Я с трудом глотнула, стараясь успокоить гулко бьющееся сердце. Таинственная фигура в темной церкви?
Чепуха. Это годится для дешевого романа. Монахини, древние замки, тайные ходы – атрибуты мелодрам, высмеянных Джейн Остин в «Нортенгерском аббатстве». Мы же смеялись, когда психиатры исследовали видение Роба Гренджера в этой самой церкви. Мое привидение, конечно, было тем же самым – любая выходящая из ризницы фигура в длинных одеждах, естественно, напомнит викария. А неработающие выключатели? Несомненно, мистер Брайанстон решил, что на ночь лучше выключить общий рубильник. И вероятно, подумала я, если я доберусь до рубильника, он окажется поднятым, а мистер Брайанстон, увидев непогашенный свет, тут же вернется.
– Никакой спешки нет. Мы можем снова встретиться, когда вы будете менее, э-э, стеснены.
Я знала, что Вальтер Готхард рассказал ему о моем бизнесе с поместьем. Эмерсон деликатно замял это.

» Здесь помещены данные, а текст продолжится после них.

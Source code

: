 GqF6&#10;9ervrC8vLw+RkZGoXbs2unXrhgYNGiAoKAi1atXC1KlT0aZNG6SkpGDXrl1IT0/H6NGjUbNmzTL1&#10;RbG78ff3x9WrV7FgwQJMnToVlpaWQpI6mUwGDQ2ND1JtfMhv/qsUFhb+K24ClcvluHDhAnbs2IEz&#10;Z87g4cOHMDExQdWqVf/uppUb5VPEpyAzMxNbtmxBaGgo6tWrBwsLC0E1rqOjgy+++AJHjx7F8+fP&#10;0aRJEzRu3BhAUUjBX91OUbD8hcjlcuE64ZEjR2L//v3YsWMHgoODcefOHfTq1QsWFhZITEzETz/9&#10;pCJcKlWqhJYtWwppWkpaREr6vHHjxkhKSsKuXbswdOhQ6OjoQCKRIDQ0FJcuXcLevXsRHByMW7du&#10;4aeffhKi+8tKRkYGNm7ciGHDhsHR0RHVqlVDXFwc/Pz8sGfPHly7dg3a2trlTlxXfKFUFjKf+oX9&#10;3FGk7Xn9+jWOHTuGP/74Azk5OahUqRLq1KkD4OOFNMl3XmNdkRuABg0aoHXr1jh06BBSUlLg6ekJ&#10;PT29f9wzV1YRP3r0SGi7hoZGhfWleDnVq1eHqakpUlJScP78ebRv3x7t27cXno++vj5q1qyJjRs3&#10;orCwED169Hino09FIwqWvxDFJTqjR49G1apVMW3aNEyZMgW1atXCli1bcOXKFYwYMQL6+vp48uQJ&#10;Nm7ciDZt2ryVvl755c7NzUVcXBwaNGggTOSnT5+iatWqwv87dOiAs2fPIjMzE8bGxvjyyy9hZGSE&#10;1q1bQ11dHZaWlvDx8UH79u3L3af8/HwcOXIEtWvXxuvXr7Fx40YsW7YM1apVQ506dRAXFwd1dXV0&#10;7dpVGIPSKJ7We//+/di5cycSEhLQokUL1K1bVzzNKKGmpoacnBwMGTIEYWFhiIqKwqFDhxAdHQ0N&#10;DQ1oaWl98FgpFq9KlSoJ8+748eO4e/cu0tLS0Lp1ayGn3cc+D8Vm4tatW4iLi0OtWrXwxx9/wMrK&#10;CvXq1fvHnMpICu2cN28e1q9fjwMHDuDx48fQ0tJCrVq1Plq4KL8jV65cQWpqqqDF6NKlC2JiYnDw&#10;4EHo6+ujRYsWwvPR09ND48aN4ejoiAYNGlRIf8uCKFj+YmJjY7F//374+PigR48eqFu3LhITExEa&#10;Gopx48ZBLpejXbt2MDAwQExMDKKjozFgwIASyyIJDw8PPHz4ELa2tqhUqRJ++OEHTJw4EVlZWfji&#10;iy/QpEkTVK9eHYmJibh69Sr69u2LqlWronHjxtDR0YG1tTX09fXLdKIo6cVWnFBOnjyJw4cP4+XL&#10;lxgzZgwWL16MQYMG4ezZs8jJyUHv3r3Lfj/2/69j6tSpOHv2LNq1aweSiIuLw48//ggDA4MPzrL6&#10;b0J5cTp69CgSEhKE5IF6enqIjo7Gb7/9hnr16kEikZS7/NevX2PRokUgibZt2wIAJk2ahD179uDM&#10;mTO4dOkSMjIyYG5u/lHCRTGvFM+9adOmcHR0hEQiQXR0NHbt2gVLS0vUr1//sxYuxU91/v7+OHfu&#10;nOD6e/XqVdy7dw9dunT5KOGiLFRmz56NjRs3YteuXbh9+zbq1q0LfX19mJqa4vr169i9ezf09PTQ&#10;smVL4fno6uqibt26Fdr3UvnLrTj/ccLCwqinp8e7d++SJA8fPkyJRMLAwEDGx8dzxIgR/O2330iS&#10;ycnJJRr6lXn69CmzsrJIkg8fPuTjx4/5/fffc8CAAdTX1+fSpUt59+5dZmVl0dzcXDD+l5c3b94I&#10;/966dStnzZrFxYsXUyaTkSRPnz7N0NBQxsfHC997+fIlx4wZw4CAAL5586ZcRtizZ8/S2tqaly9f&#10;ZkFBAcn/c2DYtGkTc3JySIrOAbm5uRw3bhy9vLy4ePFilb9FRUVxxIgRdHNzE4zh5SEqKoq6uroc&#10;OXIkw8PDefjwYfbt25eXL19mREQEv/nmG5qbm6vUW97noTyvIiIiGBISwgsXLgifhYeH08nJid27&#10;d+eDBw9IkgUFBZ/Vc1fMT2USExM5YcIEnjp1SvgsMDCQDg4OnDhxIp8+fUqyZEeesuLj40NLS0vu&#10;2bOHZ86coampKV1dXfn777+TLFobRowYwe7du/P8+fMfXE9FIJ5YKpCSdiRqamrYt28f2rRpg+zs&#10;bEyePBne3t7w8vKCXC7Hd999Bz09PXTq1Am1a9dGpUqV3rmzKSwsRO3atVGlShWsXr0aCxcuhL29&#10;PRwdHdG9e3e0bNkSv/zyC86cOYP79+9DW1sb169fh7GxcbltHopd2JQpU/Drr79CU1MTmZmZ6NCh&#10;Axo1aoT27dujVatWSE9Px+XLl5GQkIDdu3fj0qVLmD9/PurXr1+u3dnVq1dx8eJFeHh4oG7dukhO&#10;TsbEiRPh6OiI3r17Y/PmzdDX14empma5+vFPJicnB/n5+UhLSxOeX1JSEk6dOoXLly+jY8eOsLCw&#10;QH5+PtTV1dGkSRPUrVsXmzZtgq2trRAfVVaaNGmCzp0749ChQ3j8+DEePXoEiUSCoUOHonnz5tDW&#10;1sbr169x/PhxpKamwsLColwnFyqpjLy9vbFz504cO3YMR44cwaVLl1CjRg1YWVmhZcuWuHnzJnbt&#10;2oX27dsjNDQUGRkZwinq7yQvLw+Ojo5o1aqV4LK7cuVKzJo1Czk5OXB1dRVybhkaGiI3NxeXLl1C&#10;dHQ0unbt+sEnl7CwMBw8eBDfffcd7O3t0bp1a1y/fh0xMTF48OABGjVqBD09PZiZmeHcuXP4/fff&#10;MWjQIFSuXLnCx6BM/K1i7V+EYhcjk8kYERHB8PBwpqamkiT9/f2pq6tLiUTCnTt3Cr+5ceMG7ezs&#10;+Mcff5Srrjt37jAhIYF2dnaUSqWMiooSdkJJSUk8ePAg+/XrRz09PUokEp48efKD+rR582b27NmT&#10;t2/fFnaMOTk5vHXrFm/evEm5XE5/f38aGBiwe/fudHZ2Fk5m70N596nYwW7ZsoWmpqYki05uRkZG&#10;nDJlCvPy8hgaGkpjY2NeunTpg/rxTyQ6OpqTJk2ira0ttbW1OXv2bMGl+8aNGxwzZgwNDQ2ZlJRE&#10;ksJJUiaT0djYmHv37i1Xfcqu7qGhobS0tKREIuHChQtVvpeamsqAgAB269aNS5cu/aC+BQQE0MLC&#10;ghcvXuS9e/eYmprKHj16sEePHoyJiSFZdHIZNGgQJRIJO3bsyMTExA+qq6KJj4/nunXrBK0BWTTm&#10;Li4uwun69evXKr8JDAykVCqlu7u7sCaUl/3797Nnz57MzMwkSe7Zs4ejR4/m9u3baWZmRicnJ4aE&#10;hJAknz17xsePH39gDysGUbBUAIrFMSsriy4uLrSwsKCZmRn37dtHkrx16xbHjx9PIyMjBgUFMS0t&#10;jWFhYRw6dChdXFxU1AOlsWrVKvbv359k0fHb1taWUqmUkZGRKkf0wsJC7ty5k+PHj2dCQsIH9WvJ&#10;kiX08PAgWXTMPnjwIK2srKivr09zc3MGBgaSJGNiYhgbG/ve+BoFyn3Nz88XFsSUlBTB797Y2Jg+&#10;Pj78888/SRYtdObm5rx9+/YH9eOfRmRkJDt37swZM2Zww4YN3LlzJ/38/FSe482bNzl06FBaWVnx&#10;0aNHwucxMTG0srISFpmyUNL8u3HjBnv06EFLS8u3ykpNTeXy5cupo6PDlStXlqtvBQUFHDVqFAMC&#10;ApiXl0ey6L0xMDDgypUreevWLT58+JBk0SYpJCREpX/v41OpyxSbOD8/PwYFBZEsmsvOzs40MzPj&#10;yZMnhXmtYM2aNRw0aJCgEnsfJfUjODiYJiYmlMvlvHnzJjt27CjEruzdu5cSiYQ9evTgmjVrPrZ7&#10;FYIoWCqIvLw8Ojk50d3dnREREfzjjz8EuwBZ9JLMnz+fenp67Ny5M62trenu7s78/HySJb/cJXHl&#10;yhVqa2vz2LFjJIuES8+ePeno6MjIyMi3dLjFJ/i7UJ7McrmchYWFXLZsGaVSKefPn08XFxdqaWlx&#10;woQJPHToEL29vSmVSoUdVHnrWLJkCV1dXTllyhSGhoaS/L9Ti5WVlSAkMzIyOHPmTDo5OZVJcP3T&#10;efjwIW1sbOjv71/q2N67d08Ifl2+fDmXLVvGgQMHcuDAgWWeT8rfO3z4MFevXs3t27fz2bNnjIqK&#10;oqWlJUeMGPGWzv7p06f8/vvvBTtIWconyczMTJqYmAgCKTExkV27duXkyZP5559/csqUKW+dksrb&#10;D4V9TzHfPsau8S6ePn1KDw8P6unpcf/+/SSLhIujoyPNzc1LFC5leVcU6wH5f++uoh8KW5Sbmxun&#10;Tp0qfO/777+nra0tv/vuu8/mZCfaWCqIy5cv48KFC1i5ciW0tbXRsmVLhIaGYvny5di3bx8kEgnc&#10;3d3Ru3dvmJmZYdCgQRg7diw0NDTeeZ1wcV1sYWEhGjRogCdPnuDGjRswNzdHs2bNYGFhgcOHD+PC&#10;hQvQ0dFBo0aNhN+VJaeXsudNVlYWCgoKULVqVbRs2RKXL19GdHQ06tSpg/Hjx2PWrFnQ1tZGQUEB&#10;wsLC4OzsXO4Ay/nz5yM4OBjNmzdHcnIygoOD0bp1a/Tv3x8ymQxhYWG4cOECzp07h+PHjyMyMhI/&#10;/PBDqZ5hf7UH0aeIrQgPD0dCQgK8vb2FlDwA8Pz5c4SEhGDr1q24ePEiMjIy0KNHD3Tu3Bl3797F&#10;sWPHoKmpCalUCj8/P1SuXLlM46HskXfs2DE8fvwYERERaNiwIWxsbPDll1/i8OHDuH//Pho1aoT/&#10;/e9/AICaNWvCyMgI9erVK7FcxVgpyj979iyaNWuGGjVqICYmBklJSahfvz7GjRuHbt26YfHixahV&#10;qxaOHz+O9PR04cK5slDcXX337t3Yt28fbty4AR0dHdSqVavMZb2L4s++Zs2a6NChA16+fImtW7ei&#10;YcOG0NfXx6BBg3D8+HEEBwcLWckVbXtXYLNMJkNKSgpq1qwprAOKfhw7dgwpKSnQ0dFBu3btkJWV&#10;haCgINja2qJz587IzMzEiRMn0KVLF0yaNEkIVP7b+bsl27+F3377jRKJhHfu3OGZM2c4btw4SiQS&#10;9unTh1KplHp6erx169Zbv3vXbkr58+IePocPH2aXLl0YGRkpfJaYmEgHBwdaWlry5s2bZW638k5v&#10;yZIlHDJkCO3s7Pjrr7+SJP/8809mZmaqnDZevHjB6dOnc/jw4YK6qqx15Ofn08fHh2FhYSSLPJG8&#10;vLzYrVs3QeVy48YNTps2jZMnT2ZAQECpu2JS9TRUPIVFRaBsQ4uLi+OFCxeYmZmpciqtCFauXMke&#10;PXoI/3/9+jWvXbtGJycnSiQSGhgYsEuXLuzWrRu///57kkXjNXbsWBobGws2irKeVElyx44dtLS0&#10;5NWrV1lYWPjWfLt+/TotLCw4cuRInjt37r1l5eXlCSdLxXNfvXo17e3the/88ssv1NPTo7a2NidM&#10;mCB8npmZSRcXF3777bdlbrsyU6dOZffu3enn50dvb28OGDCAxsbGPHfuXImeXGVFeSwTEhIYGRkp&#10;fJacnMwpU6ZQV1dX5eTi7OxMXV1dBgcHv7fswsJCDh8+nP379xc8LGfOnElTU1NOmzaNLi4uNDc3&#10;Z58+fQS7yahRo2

– Кроме того, существует завещание вашего отца. Он говорил мне, что вы видели копию и знаете, что там написано. Завещание охватывает все не входящее в майорат и не подпадающее под положение о трасте. Самой важной статьей является коттедж, где вы сейчас живете. Он вместе с парком, яблоневым садом и полоской земли вдоль озера был приобретен после заключения траста и, следовательно, не подпадает под его действие. Все это остается за вами. Завещание имеет прямую силу. Может быть что-то такое, что вы захотите оспорить впоследствии, но в настоящий момент не пожелаете ли оставить надзор за всем мне? Установить, какие есть документы, разобрать корреспонденцию вашего отца? Или его письма вы просмотрите сами?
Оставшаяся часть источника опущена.